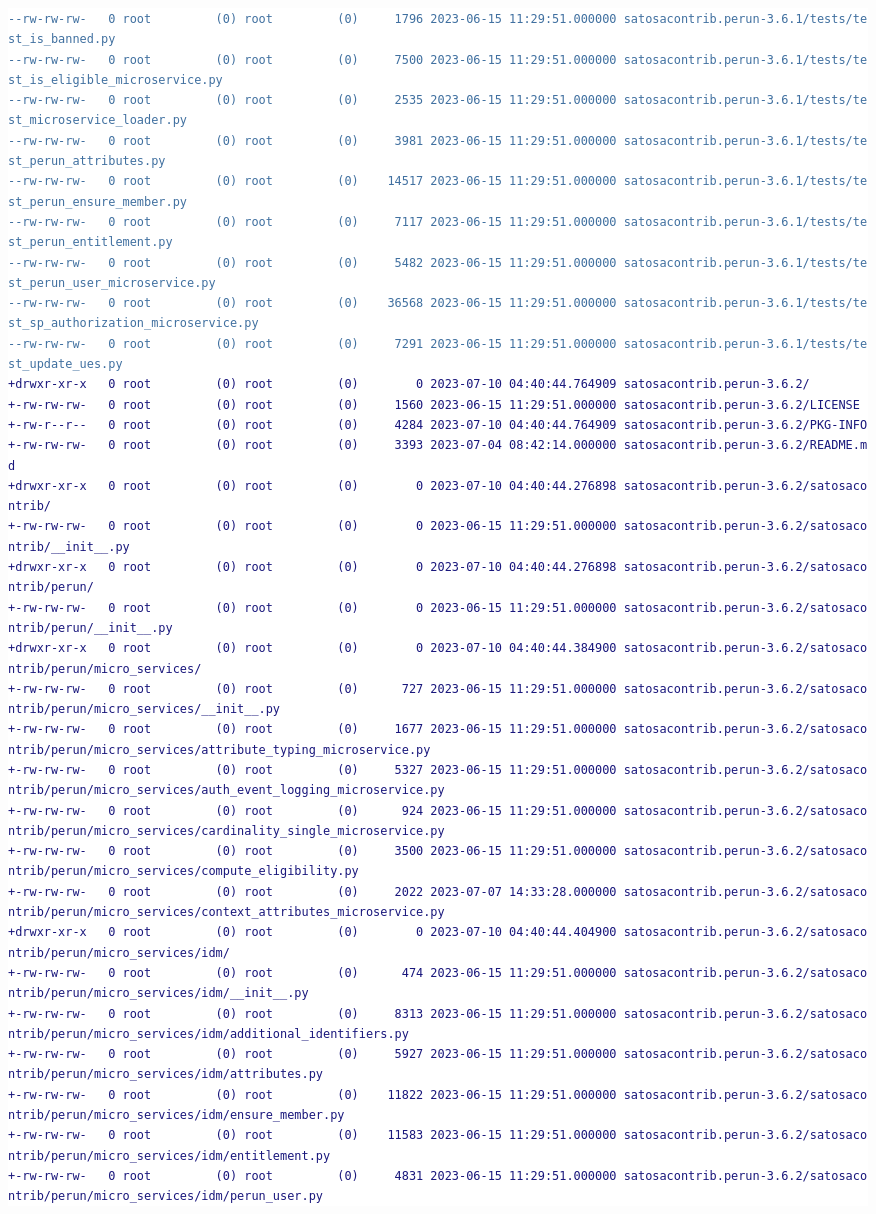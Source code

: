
 ```diff
--rw-rw-rw-   0 root         (0) root         (0)     1796 2023-06-15 11:29:51.000000 satosacontrib.perun-3.6.1/tests/test_is_banned.py
--rw-rw-rw-   0 root         (0) root         (0)     7500 2023-06-15 11:29:51.000000 satosacontrib.perun-3.6.1/tests/test_is_eligible_microservice.py
--rw-rw-rw-   0 root         (0) root         (0)     2535 2023-06-15 11:29:51.000000 satosacontrib.perun-3.6.1/tests/test_microservice_loader.py
--rw-rw-rw-   0 root         (0) root         (0)     3981 2023-06-15 11:29:51.000000 satosacontrib.perun-3.6.1/tests/test_perun_attributes.py
--rw-rw-rw-   0 root         (0) root         (0)    14517 2023-06-15 11:29:51.000000 satosacontrib.perun-3.6.1/tests/test_perun_ensure_member.py
--rw-rw-rw-   0 root         (0) root         (0)     7117 2023-06-15 11:29:51.000000 satosacontrib.perun-3.6.1/tests/test_perun_entitlement.py
--rw-rw-rw-   0 root         (0) root         (0)     5482 2023-06-15 11:29:51.000000 satosacontrib.perun-3.6.1/tests/test_perun_user_microservice.py
--rw-rw-rw-   0 root         (0) root         (0)    36568 2023-06-15 11:29:51.000000 satosacontrib.perun-3.6.1/tests/test_sp_authorization_microservice.py
--rw-rw-rw-   0 root         (0) root         (0)     7291 2023-06-15 11:29:51.000000 satosacontrib.perun-3.6.1/tests/test_update_ues.py
+drwxr-xr-x   0 root         (0) root         (0)        0 2023-07-10 04:40:44.764909 satosacontrib.perun-3.6.2/
+-rw-rw-rw-   0 root         (0) root         (0)     1560 2023-06-15 11:29:51.000000 satosacontrib.perun-3.6.2/LICENSE
+-rw-r--r--   0 root         (0) root         (0)     4284 2023-07-10 04:40:44.764909 satosacontrib.perun-3.6.2/PKG-INFO
+-rw-rw-rw-   0 root         (0) root         (0)     3393 2023-07-04 08:42:14.000000 satosacontrib.perun-3.6.2/README.md
+drwxr-xr-x   0 root         (0) root         (0)        0 2023-07-10 04:40:44.276898 satosacontrib.perun-3.6.2/satosacontrib/
+-rw-rw-rw-   0 root         (0) root         (0)        0 2023-06-15 11:29:51.000000 satosacontrib.perun-3.6.2/satosacontrib/__init__.py
+drwxr-xr-x   0 root         (0) root         (0)        0 2023-07-10 04:40:44.276898 satosacontrib.perun-3.6.2/satosacontrib/perun/
+-rw-rw-rw-   0 root         (0) root         (0)        0 2023-06-15 11:29:51.000000 satosacontrib.perun-3.6.2/satosacontrib/perun/__init__.py
+drwxr-xr-x   0 root         (0) root         (0)        0 2023-07-10 04:40:44.384900 satosacontrib.perun-3.6.2/satosacontrib/perun/micro_services/
+-rw-rw-rw-   0 root         (0) root         (0)      727 2023-06-15 11:29:51.000000 satosacontrib.perun-3.6.2/satosacontrib/perun/micro_services/__init__.py
+-rw-rw-rw-   0 root         (0) root         (0)     1677 2023-06-15 11:29:51.000000 satosacontrib.perun-3.6.2/satosacontrib/perun/micro_services/attribute_typing_microservice.py
+-rw-rw-rw-   0 root         (0) root         (0)     5327 2023-06-15 11:29:51.000000 satosacontrib.perun-3.6.2/satosacontrib/perun/micro_services/auth_event_logging_microservice.py
+-rw-rw-rw-   0 root         (0) root         (0)      924 2023-06-15 11:29:51.000000 satosacontrib.perun-3.6.2/satosacontrib/perun/micro_services/cardinality_single_microservice.py
+-rw-rw-rw-   0 root         (0) root         (0)     3500 2023-06-15 11:29:51.000000 satosacontrib.perun-3.6.2/satosacontrib/perun/micro_services/compute_eligibility.py
+-rw-rw-rw-   0 root         (0) root         (0)     2022 2023-07-07 14:33:28.000000 satosacontrib.perun-3.6.2/satosacontrib/perun/micro_services/context_attributes_microservice.py
+drwxr-xr-x   0 root         (0) root         (0)        0 2023-07-10 04:40:44.404900 satosacontrib.perun-3.6.2/satosacontrib/perun/micro_services/idm/
+-rw-rw-rw-   0 root         (0) root         (0)      474 2023-06-15 11:29:51.000000 satosacontrib.perun-3.6.2/satosacontrib/perun/micro_services/idm/__init__.py
+-rw-rw-rw-   0 root         (0) root         (0)     8313 2023-06-15 11:29:51.000000 satosacontrib.perun-3.6.2/satosacontrib/perun/micro_services/idm/additional_identifiers.py
+-rw-rw-rw-   0 root         (0) root         (0)     5927 2023-06-15 11:29:51.000000 satosacontrib.perun-3.6.2/satosacontrib/perun/micro_services/idm/attributes.py
+-rw-rw-rw-   0 root         (0) root         (0)    11822 2023-06-15 11:29:51.000000 satosacontrib.perun-3.6.2/satosacontrib/perun/micro_services/idm/ensure_member.py
+-rw-rw-rw-   0 root         (0) root         (0)    11583 2023-06-15 11:29:51.000000 satosacontrib.perun-3.6.2/satosacontrib/perun/micro_services/idm/entitlement.py
+-rw-rw-rw-   0 root         (0) root         (0)     4831 2023-06-15 11:29:51.000000 satosacontrib.perun-3.6.2/satosacontrib/perun/micro_services/idm/perun_user.py
```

** What is being asked **
Your answer must be the entries repeated exactly, with no pictures.

** Written response **
Source code

:
 ```diff
--rw-rw-rw-   0 root         (0) root         (0)     1796 2023-06-15 11:29:51.000000 satosacontrib.perun-3.6.1/tests/test_is_banned.py
--rw-rw-rw-   0 root         (0) root         (0)     7500 2023-06-15 11:29:51.000000 satosacontrib.perun-3.6.1/tests/test_is_eligible_microservice.py
--rw-rw-rw-   0 root         (0) root         (0)     2535 2023-06-15 11:29:51.000000 satosacontrib.perun-3.6.1/tests/test_microservice_loader.py
--rw-rw-rw-   0 root         (0) root         (0)     3981 2023-06-15 11:29:51.000000 satosacontrib.perun-3.6.1/tests/test_perun_attributes.py
--rw-rw-rw-   0 root         (0) root         (0)    14517 2023-06-15 11:29:51.000000 satosacontrib.perun-3.6.1/tests/test_perun_ensure_member.py
--rw-rw-rw-   0 root         (0) root         (0)     7117 2023-06-15 11:29:51.000000 satosacontrib.perun-3.6.1/tests/test_perun_entitlement.py
--rw-rw-rw-   0 root         (0) root         (0)     5482 2023-06-15 11:29:51.000000 satosacontrib.perun-3.6.1/tests/test_perun_user_microservice.py
--rw-rw-rw-   0 root         (0) root         (0)    36568 2023-06-15 11:29:51.000000 satosacontrib.perun-3.6.1/tests/test_sp_authorization_microservice.py
--rw-rw-rw-   0 root         (0) root         (0)     7291 2023-06-15 11:29:51.000000 satosacontrib.perun-3.6.1/tests/test_update_ues.py
+drwxr-xr-x   0 root         (0) root         (0)        0 2023-07-10 04:40:44.764909 satosacontrib.perun-3.6.2/
+-rw-rw-rw-   0 root         (0) root         (0)     1560 2023-06-15 11:29:51.000000 satosacontrib.perun-3.6.2/LICENSE
+-rw-r--r--   0 root         (0) root         (0)     4284 2023-07-10 04:40:44.764909 satosacontrib.perun-3.6.2/PKG-INFO
+-rw-rw-rw-   0 root         (0) root         (0)     3393 2023-07-04 08:42:14.000000 satosacontrib.perun-3.6.2/README.md
+drwxr-xr-x   0 root         (0) root         (0)        0 2023-07-10 04:40:44.276898 satosacontrib.perun-3.6.2/satosacontrib/
+-rw-rw-rw-   0 root         (0) root         (0)        0 2023-06-15 11:29:51.000000 satosacontrib.perun-3.6.2/satosacontrib/__init__.py
+drwxr-xr-x   0 root         (0) root         (0)        0 2023-07-10 04:40:44.276898 satosacontrib.perun-3.6.2/satosacontrib/perun/
+-rw-rw-rw-   0 root         (0) root         (0)        0 2023-06-15 11:29:51.000000 satosacontrib.perun-3.6.2/satosacontrib/perun/__init__.py
+drwxr-xr-x   0 root         (0) root         (0)        0 2023-07-10 04:40:44.384900 satosacontrib.perun-3.6.2/satosacontrib/perun/micro_services/
+-rw-rw-rw-   0 root         (0) root         (0)      727 2023-06-15 11:29:51.000000 satosacontrib.perun-3.6.2/satosacontrib/perun/micro_services/__init__.py
+-rw-rw-rw-   0 root         (0) root         (0)     1677 2023-06-15 11:29:51.000000 satosacontrib.perun-3.6.2/satosacontrib/perun/micro_services/attribute_typing_microservice.py
+-rw-rw-rw-   0 root         (0) root         (0)     5327 2023-06-15 11:29:51.000000 satosacontrib.perun-3.6.2/satosacontrib/perun/micro_services/auth_event_logging_microservice.py
+-rw-rw-rw-   0 root         (0) root         (0)      924 2023-06-15 11:29:51.000000 satosacontrib.perun-3.6.2/satosacontrib/perun/micro_services/cardinality_single_microservice.py
+-rw-rw-rw-   0 root         (0) root         (0)     3500 2023-06-15 11:29:51.000000 satosacontrib.perun-3.6.2/satosacontrib/perun/micro_services/compute_eligibility.py
+-rw-rw-rw-   0 root         (0) root         (0)     2022 2023-07-07 14:33:28.000000 satosacontrib.perun-3.6.2/satosacontrib/perun/micro_services/context_attributes_microservice.py
+drwxr-xr-x   0 root         (0) root         (0)        0 2023-07-10 04:40:44.404900 satosacontrib.perun-3.6.2/satosacontrib/perun/micro_services/idm/
+-rw-rw-rw-   0 root         (0) root         (0)      474 2023-06-15 11:29:51.000000 satosacontrib.perun-3.6.2/satosacontrib/perun/micro_services/idm/__init__.py
+-rw-rw-rw-   0 root         (0) root         (0)     8313 2023-06-15 11:29:51.000000 satosacontrib.perun-3.6.2/satosacontrib/perun/micro_services/idm/additional_identifiers.py
+-rw-rw-rw-   0 root         (0) root         (0)     5927 2023-06-15 11:29:51.000000 satosacontrib.perun-3.6.2/satosacontrib/perun/micro_services/idm/attributes.py
+-rw-rw-rw-   0 root         (0) root         (0)    11822 2023-06-15 11:29:51.000000 satosacontrib.perun-3.6.2/satosacontrib/perun/micro_services/idm/ensure_member.py
+-rw-rw-rw-   0 root         (0) root         (0)    11583 2023-06-15 11:29:51.000000 satosacontrib.perun-3.6.2/satosacontrib/perun/micro_services/idm/entitlement.py
+-rw-rw-rw-   0 root         (0) root         (0)     4831 2023-06-15 11:29:51.000000 satosacontrib.perun-3.6.2/satosacontrib/perun/micro_services/idm/perun_user.py
```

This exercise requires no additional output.